The fix, named here rather than implemented, is to update the stored signing secret for that org, and the missing-signature errors stop immediately. Note that the record that the secret was rotated belongs in the durable audit log, not the drain, a line we will draw clearly in the next section.

Step back and notice the shape of what you just did. Each tool answered a different question, and the order mattered. Sentry told you what threw and scoped it by tag. The logs gave you the narrative and pinned the moment of divergence. The blast-radius check told you it was contained. If the logs still had not explained why, say you needed to watch a predicate evaluate line by line, that is where the next lesson picks up: when the narrative runs out, you attach the debugger.

That diagnostic order is the transferable skill, more than any single tool. The exercise below shuffles the five steps. Put them back into the sequence you would actually follow at 2am.

Order the diagnostic steps for the 2am webhook page. Drag the items into the correct order, then press Check.

Open the Sentry event group and confirm it is a single fingerprint
Copy a sample requestId from the event’s request context
Filter the drain by that requestId and read the per-request narrative
Widen the filter to the orgId over the incident window to check the blast radius
Read the info lines across several requests to find the moment they all started diverging

What stays on Vercel, and what the drain is not for

Section titled “What stays on Vercel, and what the drain is not for”

The drain is powerful, which makes it easy to over-reach with. Two boundaries keep it in its lane.

The first is that not everything belongs in the drain. Build logs, deploy events, function-duration p95, and cold-start metrics all live in Vercel’s own Observability UI, and they stay there. The drain carries application JSON, while the platform telemetry stays platform-native. Draining everything just pays to duplicate data Vercel already shows you.

That brings the chapter’s synthesis into focus. Your minimum viable observability stack is three tools and one workflow:

Sentry what threw
Drain destination what happened
Vercel UI platform health
The observability floor for a 2026 SaaS. Anything beyond it, such as APM, distributed tracing, or custom dashboards, has to earn its weight against this baseline.

Anything past this floor, such as full APM, distributed tracing, or elaborate custom dashboards, has to justify itself against the baseline before you adopt it.

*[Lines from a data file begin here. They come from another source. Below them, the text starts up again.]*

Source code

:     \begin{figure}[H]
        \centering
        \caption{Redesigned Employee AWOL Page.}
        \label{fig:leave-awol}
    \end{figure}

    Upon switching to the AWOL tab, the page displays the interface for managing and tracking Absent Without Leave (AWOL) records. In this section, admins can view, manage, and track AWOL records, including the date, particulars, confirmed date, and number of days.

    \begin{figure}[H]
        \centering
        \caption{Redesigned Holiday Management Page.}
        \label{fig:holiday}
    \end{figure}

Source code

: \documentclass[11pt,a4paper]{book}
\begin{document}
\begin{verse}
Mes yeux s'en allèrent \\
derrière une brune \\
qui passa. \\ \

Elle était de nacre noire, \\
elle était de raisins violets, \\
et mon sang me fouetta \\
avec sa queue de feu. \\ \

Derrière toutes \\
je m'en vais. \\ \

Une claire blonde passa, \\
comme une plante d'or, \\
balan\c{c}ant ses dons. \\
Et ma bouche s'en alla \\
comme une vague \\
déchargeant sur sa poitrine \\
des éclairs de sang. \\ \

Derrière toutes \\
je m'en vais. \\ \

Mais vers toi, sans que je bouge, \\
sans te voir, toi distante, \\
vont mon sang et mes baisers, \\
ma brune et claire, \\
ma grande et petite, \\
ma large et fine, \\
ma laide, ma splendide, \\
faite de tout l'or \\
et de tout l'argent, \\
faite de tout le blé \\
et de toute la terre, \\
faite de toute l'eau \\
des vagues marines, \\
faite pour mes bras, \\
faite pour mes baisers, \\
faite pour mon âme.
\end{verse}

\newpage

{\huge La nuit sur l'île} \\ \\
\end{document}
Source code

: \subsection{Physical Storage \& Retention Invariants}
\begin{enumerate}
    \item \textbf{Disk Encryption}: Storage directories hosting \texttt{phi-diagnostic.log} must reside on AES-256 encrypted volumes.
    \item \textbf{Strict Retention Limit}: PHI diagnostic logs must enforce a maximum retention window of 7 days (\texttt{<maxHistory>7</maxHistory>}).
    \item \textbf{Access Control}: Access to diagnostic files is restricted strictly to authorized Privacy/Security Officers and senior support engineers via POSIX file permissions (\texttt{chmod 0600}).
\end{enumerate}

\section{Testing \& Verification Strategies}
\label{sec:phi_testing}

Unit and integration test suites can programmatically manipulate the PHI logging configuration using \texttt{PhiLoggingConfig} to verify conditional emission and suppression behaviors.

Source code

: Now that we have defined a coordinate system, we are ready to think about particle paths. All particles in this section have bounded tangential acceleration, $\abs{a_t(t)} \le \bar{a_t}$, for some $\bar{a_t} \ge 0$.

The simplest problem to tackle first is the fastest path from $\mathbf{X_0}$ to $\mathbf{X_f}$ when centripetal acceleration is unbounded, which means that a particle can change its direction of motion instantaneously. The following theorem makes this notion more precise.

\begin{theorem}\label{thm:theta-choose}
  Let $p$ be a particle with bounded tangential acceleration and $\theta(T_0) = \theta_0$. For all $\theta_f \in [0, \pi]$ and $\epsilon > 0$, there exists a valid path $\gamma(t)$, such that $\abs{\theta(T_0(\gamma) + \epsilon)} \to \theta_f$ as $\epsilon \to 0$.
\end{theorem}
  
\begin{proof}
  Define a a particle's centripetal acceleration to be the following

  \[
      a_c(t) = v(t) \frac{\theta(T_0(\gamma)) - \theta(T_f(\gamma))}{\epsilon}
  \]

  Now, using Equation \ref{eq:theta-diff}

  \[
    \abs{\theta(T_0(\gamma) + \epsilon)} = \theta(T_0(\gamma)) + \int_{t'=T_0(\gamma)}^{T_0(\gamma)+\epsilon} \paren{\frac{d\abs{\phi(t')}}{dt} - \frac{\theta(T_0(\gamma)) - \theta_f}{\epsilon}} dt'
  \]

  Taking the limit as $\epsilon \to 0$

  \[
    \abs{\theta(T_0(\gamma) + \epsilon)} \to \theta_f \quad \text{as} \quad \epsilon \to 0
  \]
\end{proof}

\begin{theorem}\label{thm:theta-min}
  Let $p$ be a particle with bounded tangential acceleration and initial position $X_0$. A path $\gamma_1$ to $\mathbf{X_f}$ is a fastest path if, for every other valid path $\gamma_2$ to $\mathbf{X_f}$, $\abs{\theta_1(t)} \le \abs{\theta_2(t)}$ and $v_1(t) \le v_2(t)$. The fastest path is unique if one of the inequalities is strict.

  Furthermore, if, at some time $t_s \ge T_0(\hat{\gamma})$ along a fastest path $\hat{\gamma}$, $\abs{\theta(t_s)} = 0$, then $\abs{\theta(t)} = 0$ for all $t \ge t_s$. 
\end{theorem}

Product analytics and performance traces get their own treatment later in this unit, and they are additions to this floor, not replacements for it.

The second boundary is the one this chapter keeps circling, and now we close it: the drain is not your audit log.

You built that audit log earlier in the course, so this is just the line between its job and the drain’s. The drain answers “what happened, operationally, so I can debug.” The audit log answers “what is the durable, legally-meaningful record of what occurred.” Different audiences, different durability guarantees, different stores.

One last practical note, on cost and visibility together, because they turn out to be the same lever. Free tiers cover course-scale traffic: Axiom’s free Personal tier is around 500 GB of ingest per month, and Vercel bills drain egress on top at roughly $0.50/GB. The detail that catches teams out is that the 500 GB is monthly, and on overage Axiom pauses new ingest rather than deleting old data. A single noisy deploy can therefore burn the month’s budget and leave you blind to new events in the middle of an incident, the worst possible time to go dark. Two habits from earlier protect both the bill and your visibility at once: drain production only, and keep your level discipline, so no info on hot read paths. The cardinality and level discipline you already practice is not just about clean dashboards. It is also what keeps you from spending your way into a blackout. (Vendor figures move, so treat these as the shape, not gospel.)